SPINDLETOP 10 JANUARY 1901 – MORE OIL THAN THE WORLD HAD EVER SEEN

February 02, 2020

Anthony Francis Lucas was born into a family of shipbuilders in the city of Split, Croatia. After completing successful studies at the Polytechnical Institute of Graz in Austria, he became a mechanical engineer, then entered the Austrian naval academy. He moved to Michigan in 1879 and became US citizen in 1885. Lucas started to work in salt exploration in Louisiana for a New Orleans company in 1893 and specialized in the salt deposits and its possible relationship with the presence of crude oil. In 1899 he became a drilling contractor working for the oil explorer Patillo Higgins. His first wells drilled were failures. Lucas asking for help received support from Standard Oil through John Galley who surveyed the area.
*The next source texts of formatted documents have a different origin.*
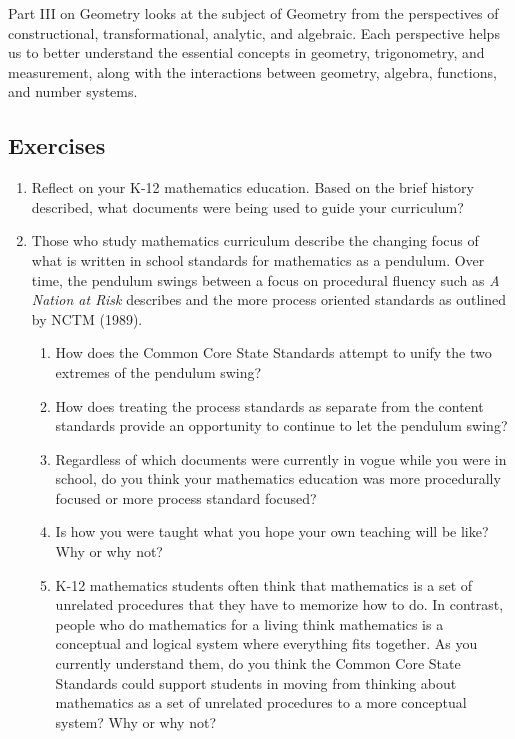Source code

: \documentclass[
]{book}
\providecommand{\tightlist}{%
  \setlength{\itemsep}{0pt}\setlength{\parskip}{0pt}}
\theoremstyle{definition}
\theoremstyle{definition}
\theoremstyle{definition}
\theoremstyle{remark}
\begin{document}
Part III on Geometry looks at the subject of Geometry from the perspectives of constructional, transformational, analytic, and algebraic. Each perspective helps us to better understand the essential concepts in geometry, trigonometry, and measurement, along with the interactions between geometry, algebra, functions, and number systems.

\hypertarget{exercises-2}{%
\subsection{Exercises}\label{exercises-2}}

\begin{enumerate}
\def\labelenumi{\arabic{enumi}.}
\item
  Reflect on your K-12 mathematics education. Based on the brief history described, what documents were being used to guide your curriculum?
\item
  Those who study mathematics curriculum describe the changing focus of what is written in school standards for mathematics as a pendulum. Over time, the pendulum swings between a focus on procedural fluency such as \emph{A Nation at Risk} \citeyearpar{NCEE1983} describes and the more process oriented standards as outlined by NCTM (1989).

  \begin{enumerate}
  \def\labelenumii{\alph{enumii})}
  \tightlist
  \item
    How does the Common Core State Standards attempt to unify the two extremes of the pendulum swing?
  \item
    How does treating the process standards as separate from the content standards provide an opportunity to continue to let the pendulum swing?
  \item
    Regardless of which documents were currently in vogue while you were in school, do you think your mathematics education was more procedurally focused or more process standard focused?
  \item
    Is how you were taught what you hope your own teaching will be like? Why or why not?
  \item
    K-12 mathematics students often think that mathematics is a set of unrelated procedures that they have to memorize how to do. In contrast, people who do mathematics for a living think mathematics is a conceptual and logical system where everything fits together. As you currently understand them, do you think the Common Core State Standards could support students in moving from thinking about mathematics as a set of unrelated procedures to a more conceptual system? Why or why not?
  \end{enumerate}
\end{enumerate}
\end{document}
A spot was picked on Spindletop Hill, located in the southern portion of Beaumont, Texas. Drilling progressed with considerable difficulties. Exhausted after 2 months of strenuous drilling, the crew shut down for a week over the Christmas holiday, 1900, having reached a depth of 880 feet. They arrived back on site on New Year’s Day, 1901, and within a week drilled down to a depth of 1,020 feet. On January 10, 1901, running in hole at 700ft, natural gas suddenly erupted followed by a stream of crude oil reaching 60 metres (200 ft). This was more oil than had ever been seen anywhere in the entire world. Captain Lucas had been hopeful that this well might produce 5 barrels per day. In fact, this well, “Lucas 1”, flowed at an initial rate of nearly 100,000 barrels per day, more than all of the other producing wells in the United States combined. It took nine days before the well was brought under control. The Spindletop gusher catapulted Beaumont into an oil-fueled boomtown with the population swelling from 10,000 to 50,000 in a matter of months. Before the end of 1901, Lucas 1 well was joined by over 200 other wells owned by more than 100 different oil companies, all fighting for space. Spindletop gave birth to giants such as Gulf Oil, Amoco and Humble Oil.
Anthony Francis Lucas considered as the founder of the petroleum reservoir engineering served later as consultant in Romania, Russia, Mexico, Algeria, as well as in the United States. Lifelong chairman of American Committee for Oil and Gas, Lucas died on September 2, 1921 in Washington, D.C.